М.: В недавних украинских публикациях возник еще мотив, что
голодомор был средством борьбы Москвы за утверждение концепта
общерусской нации, которая включала бы малороссов, белорусов и т.д. Вот
так, мол, они нас в эту общую нацию загоняли. Это, конечно, ни в какие
ворота не лезет, потому что очевидно, что политика коренизации 20-х
годов была полностью противоположна всему этому проекту. Не нужно
вешать на советскую власть лишних собак, она и так полностью ими
увешана.
К.: Внутри этой логики вполне естественно выглядит тезис о
том, что «загоняние в общерусскую нацию», потому что 1932-1933 год,
согласно украинской историографии, - это конец украинизации,
коренизации и переход к тому, что называется унитаризацией и
унификацией культуры.
М.: Что не вполне верно, как мы знаем. Ну вот, поговорив о
дискурсивном поле, если так можно выразиться, давай все же попробуем
определиться с нашим знанием и незнанием о том, что там происходило. И
о том, на кого здесь можно опереться. Я бы выделил несколько тем,
которые нуждаются в серьезном исследовании. Можно было бы начать,
условно говоря, снизу. Мне кажется, что происходившее в очень большой
степени должно изучаться на микроуровне. Это значит, что помимо общей
политики, которая определяется в Москве, есть реальная площадка
событий, конкретная деревня, район, и там есть люди, которые в рамках
этой кампании преследуют какие-то свои цели, встают перед какими-то,
очень часто драматическими выборами. Т.е. с одной стороны, у нас есть
разнообразные активисты из бедноты, которые дорвались до власти и в
рамках этой кампании по заготовке зерна сводят счеты и т.д. Там всегда
находятся люди, которые какую-то семью спасают и помогают спрятать или
делают вид, что они зерна не нашли, но большая часть все же отнимает.

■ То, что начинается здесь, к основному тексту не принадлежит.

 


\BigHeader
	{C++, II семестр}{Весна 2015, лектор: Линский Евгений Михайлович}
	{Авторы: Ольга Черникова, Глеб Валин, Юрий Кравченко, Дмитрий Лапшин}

Есть и какие-то председатели колхозов, которые более или менее
сознательно идут под расстрел, отдавая крестьянам семенное зерно, чтобы
они выжили в это самое голодное время. Очень важный момент, который
требует изучения, — на самом ли деле это была такая, что называется
«закрытая коробочка» - вот «морим голодом и никакого выхода у вас нет»?
Понятно, что главная цель этого голода - заставить людей отдать землю,
пойти в колхоз и там работать.
Оставить колхоз как единственного, пусть и очень худого кормильца, — вот будешь работать — будет тебе плошка каши.
К.: В результате так же и получилось.
М.: Вопрос в том, насколько реальным было выжить за счет
колхоза. Дальше, соответственно, какие группы среди страдающих от
голода были самыми незащищенными? Потому что, например, кормили ли
детей тех, кто шел в колхоз? Кормили ли в школе? Были ли там детдома,
куда собирали этих детей?
Следующий момент — это рекрутация на стройки пятилетки. Она
происходила, мы знаем. Сколько было людей, какие механизмы, кто и как
мог вырваться? Следующий вопрос — на стыке деревни и города. Что
происходило с человеком, который доходил до города? Потому что одна из
типичных картинок этого времени — это крестьяне, добредшие до города и
умирающие на улицах. А горожане не жируют, но голода там нет. Что
происходило? Это один уровень, и про это мы очень мало знаем. Если мы
погрузимся туда, то картина станет очень сложной, и она заведомо будет
создавать проблемы для этой геноцидальной трактовки.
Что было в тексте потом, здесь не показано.